とくに、最近面白い夢を見ることが多い。夢は現実で叶えられぬことを睡眠中に体験するのであろうか? 欲望の発露なのであろうか? 違うと思う。
古来より、夢は神のお告げと言われている。わたしはあまり神は信じていないので神のお告げとは思わない。では、無意識の警告なのだろうか? 未来の知らせか? 現実の疑似体験か?
これらの考えもわたしは採用しない。なぜなら、これらは現実を主として、夢を従として扱っている。夢は現実の従属物ではない。無理矢理分類するならば、旅行とか祭りとか、そういった非日常と夢は近いと思う。
いや、旅行や祭りよりも、もっと独立した存在である。

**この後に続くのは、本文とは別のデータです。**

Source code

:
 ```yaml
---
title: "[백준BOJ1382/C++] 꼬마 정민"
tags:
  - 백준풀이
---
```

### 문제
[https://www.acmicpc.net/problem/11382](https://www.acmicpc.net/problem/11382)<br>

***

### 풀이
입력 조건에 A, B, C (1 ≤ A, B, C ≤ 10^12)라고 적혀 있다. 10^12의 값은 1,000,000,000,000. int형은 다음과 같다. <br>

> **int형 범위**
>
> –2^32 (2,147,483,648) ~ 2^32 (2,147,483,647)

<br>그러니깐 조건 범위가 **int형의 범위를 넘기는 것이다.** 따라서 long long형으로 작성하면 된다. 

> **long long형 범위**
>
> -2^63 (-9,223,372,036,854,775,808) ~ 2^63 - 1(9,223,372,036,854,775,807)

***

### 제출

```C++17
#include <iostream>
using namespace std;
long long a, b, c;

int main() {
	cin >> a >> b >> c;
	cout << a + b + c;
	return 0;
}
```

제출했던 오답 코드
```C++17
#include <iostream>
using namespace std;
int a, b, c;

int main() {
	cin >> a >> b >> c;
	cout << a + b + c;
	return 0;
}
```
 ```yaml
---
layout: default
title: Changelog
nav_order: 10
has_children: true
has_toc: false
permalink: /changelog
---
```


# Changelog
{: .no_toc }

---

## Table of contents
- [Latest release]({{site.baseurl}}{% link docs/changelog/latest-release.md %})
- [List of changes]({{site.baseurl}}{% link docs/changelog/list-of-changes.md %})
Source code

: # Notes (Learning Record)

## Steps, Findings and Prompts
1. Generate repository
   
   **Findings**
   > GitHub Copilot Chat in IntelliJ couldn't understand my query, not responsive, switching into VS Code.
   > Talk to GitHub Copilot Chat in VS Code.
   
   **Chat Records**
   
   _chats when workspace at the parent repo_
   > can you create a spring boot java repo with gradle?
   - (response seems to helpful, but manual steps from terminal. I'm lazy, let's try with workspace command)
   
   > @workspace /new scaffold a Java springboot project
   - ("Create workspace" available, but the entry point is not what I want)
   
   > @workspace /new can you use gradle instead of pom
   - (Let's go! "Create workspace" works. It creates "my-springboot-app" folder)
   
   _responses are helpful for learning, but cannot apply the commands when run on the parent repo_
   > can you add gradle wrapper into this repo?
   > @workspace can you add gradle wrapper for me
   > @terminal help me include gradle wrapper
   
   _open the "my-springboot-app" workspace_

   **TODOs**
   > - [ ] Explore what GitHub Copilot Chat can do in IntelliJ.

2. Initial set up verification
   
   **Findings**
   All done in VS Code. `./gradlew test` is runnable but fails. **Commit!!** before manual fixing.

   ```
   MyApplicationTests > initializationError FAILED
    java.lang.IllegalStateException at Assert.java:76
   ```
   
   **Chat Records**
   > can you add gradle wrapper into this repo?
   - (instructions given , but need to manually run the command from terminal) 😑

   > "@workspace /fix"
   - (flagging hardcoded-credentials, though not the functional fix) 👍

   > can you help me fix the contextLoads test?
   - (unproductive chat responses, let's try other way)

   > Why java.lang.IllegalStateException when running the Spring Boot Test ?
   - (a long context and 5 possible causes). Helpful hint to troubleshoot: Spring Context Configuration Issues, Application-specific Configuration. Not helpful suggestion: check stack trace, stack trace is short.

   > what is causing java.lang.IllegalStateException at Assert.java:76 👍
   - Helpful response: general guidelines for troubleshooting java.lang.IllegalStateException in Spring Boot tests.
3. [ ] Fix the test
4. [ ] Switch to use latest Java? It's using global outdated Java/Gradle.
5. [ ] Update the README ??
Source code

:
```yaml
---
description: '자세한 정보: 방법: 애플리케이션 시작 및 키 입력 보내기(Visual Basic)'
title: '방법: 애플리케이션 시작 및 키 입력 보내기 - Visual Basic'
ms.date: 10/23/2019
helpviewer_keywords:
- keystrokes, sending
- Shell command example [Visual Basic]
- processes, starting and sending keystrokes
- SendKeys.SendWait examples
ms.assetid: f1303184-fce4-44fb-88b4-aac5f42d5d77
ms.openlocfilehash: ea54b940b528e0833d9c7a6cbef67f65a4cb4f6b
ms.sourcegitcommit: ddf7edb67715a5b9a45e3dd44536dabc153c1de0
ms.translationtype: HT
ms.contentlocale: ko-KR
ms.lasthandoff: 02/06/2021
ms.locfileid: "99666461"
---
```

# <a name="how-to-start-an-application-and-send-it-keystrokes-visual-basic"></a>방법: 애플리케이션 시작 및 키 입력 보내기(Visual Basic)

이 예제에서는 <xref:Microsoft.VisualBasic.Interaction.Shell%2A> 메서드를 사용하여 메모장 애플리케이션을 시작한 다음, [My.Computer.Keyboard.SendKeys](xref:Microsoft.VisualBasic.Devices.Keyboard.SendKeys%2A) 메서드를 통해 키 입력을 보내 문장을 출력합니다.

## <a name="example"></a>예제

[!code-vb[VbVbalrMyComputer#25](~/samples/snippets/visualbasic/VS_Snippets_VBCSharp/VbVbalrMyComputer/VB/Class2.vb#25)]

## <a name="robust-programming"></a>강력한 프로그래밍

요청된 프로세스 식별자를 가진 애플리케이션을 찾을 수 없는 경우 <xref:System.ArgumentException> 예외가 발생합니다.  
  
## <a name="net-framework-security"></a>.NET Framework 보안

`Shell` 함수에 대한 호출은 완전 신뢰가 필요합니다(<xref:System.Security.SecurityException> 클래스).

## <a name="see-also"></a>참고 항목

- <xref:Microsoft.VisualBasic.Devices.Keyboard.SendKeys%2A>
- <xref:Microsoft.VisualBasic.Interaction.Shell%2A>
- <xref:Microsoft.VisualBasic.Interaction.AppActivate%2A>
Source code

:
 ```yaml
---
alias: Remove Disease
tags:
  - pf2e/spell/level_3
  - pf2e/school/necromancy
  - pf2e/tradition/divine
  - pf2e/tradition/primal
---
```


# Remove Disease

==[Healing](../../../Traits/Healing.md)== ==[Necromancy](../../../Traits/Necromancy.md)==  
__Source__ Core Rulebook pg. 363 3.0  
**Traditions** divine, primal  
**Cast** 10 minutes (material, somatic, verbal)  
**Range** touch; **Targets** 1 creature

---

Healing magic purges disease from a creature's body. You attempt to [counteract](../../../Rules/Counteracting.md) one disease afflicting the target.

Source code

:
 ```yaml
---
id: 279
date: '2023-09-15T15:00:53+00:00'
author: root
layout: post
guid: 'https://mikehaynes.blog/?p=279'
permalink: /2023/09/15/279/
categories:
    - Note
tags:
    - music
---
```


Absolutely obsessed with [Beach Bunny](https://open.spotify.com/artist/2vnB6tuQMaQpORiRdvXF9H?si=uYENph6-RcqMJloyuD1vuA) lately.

だからわたしは、夢を現実とは別に楽しんでいる。夢の意味を調べたりするのももうやめた。一日の最後にとても楽しいことが待っているのは、幸せなことである。
ちなみに、昨晩は高いところから滑り落ちる夢を見た。怪我をした感覚はないのであるが、トラウザーズの膝から下が血まみれになってしまった。その時着ていたはお気に入りのREDAのスーツで、ぐっちょちと血が染み込んでいるのを見て、「これ落ちるかな?」とそればかり心配していた。